What is being asked — Go through the records and extract every line with the word "thanks".
*** Opening Supplied entries ***
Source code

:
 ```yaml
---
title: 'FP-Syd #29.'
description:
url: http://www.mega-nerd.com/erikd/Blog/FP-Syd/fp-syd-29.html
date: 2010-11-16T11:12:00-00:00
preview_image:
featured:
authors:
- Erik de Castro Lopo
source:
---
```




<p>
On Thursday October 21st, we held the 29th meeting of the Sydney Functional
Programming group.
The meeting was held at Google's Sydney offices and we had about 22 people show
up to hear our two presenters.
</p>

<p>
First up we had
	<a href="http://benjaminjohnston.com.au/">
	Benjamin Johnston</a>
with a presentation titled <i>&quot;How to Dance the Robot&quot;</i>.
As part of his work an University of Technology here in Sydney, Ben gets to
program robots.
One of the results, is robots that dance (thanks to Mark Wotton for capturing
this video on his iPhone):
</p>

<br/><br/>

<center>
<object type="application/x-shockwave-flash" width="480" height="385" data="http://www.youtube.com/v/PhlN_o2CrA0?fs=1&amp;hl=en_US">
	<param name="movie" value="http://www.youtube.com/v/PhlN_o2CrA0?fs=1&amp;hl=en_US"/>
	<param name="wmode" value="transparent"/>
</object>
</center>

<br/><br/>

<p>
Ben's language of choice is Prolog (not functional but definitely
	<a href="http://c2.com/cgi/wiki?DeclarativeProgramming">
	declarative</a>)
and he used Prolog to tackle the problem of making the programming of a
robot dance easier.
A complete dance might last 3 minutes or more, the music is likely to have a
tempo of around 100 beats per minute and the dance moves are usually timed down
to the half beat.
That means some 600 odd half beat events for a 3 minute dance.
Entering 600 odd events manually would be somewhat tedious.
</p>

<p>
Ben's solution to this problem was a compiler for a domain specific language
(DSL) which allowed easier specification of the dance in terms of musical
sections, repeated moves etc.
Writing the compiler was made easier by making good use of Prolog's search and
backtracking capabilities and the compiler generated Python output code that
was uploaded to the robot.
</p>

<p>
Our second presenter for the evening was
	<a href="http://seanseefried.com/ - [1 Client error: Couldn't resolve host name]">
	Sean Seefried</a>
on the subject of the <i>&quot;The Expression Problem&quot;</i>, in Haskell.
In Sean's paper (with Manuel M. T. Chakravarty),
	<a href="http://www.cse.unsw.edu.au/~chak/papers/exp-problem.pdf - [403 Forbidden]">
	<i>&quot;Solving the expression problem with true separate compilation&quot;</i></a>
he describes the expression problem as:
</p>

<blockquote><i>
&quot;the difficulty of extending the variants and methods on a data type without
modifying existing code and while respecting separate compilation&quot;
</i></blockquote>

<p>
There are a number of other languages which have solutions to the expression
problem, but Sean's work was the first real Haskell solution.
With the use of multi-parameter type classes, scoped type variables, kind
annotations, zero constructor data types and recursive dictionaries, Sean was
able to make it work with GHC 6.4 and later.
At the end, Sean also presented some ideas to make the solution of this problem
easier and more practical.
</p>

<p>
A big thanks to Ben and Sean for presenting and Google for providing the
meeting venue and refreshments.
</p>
*** Closing Supplied entries ***
Written response —
One of the results, is robots that dance (thanks to Mark Wotton for capturing
A big thanks to Ben and Sean for presenting and Google for providing the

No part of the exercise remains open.